## Task statement
Copy exactly the lines that run from the one containing "hangle unicode composer" through the end of the entries, both ends included.

## Plain-text document sources
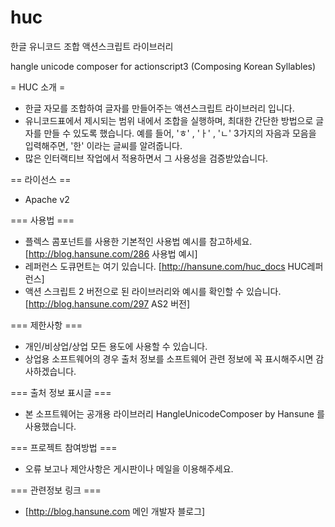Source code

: huc
===
한글 유니코드 조합 액션스크립트 라이브러리

hangle unicode composer for actionscript3 (Composing Korean Syllables)


= HUC 소개 =
 * 한글 자모를 조합하여 글자를 만들어주는 액션스크립트 라이브러리 입니다.
 * 유니코드표에서 제시되는 범위 내에서 조합을 실행하며, 최대한 간단한 방법으로 글자를 만들 수 있도록 했습니다. 예를 들어, 'ㅎ' , 'ㅏ' , 'ㄴ' 3가지의 자음과 모음을 입력해주면, '한' 이라는 글씨를 알려줍니다.
 * 많은 인터랙티브 작업에서 적용하면서 그 사용성을 검증받았습니다.

== 라이선스 ==
 * Apache v2

=== 사용법 ===
 * 플렉스 콤포넌트를 사용한 기본적인 사용법 예시를 참고하세요. [http://blog.hansune.com/286 사용법 예시]
 * 레퍼런스 도큐먼트는 여기 있습니다. [http://hansune.com/huc_docs HUC레퍼런스]
 * 액션 스크립트 2 버전으로 된 라이브러리와 예시를 확인할 수 있습니다. [http://blog.hansune.com/297 AS2 버전]

=== 제한사항 ===
 * 개인/비상업/상업 모든 용도에 사용할 수 있습니다.
 * 상업용 소프트웨어의 경우 출처 정보를 소프트웨어 관련 정보에 꼭 표시해주시면 감사하겠습니다.

=== 출처 정보 표시글 ===
 * 본 소프트웨어는 공개용 라이브러리 HangleUnicodeComposer by Hansune 를 사용했습니다.

=== 프로젝트 참여방법 ===
 * 오류 보고나 제안사항은 게시판이나 메일을 이용해주세요.

=== 관련정보 링크 ===
 * [http://blog.hansune.com 메인 개발자 블로그]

## Exercise response
hangle unicode composer for actionscript3 (Composing Korean Syllables)


= HUC 소개 =
 * 한글 자모를 조합하여 글자를 만들어주는 액션스크립트 라이브러리 입니다.
 * 유니코드표에서 제시되는 범위 내에서 조합을 실행하며, 최대한 간단한 방법으로 글자를 만들 수 있도록 했습니다. 예를 들어, 'ㅎ' , 'ㅏ' , 'ㄴ' 3가지의 자음과 모음을 입력해주면, '한' 이라는 글씨를 알려줍니다.
 * 많은 인터랙티브 작업에서 적용하면서 그 사용성을 검증받았습니다.

== 라이선스 ==
 * Apache v2

=== 사용법 ===
 * 플렉스 콤포넌트를 사용한 기본적인 사용법 예시를 참고하세요. [http://blog.hansune.com/286 사용법 예시]
 * 레퍼런스 도큐먼트는 여기 있습니다. [http://hansune.com/huc_docs HUC레퍼런스]
 * 액션 스크립트 2 버전으로 된 라이브러리와 예시를 확인할 수 있습니다. [http://blog.hansune.com/297 AS2 버전]

=== 제한사항 ===
 * 개인/비상업/상업 모든 용도에 사용할 수 있습니다.
 * 상업용 소프트웨어의 경우 출처 정보를 소프트웨어 관련 정보에 꼭 표시해주시면 감사하겠습니다.

=== 출처 정보 표시글 ===
 * 본 소프트웨어는 공개용 라이브러리 HangleUnicodeComposer by Hansune 를 사용했습니다.

=== 프로젝트 참여방법 ===
 * 오류 보고나 제안사항은 게시판이나 메일을 이용해주세요.

=== 관련정보 링크 ===
 * [http://blog.hansune.com 메인 개발자 블로그]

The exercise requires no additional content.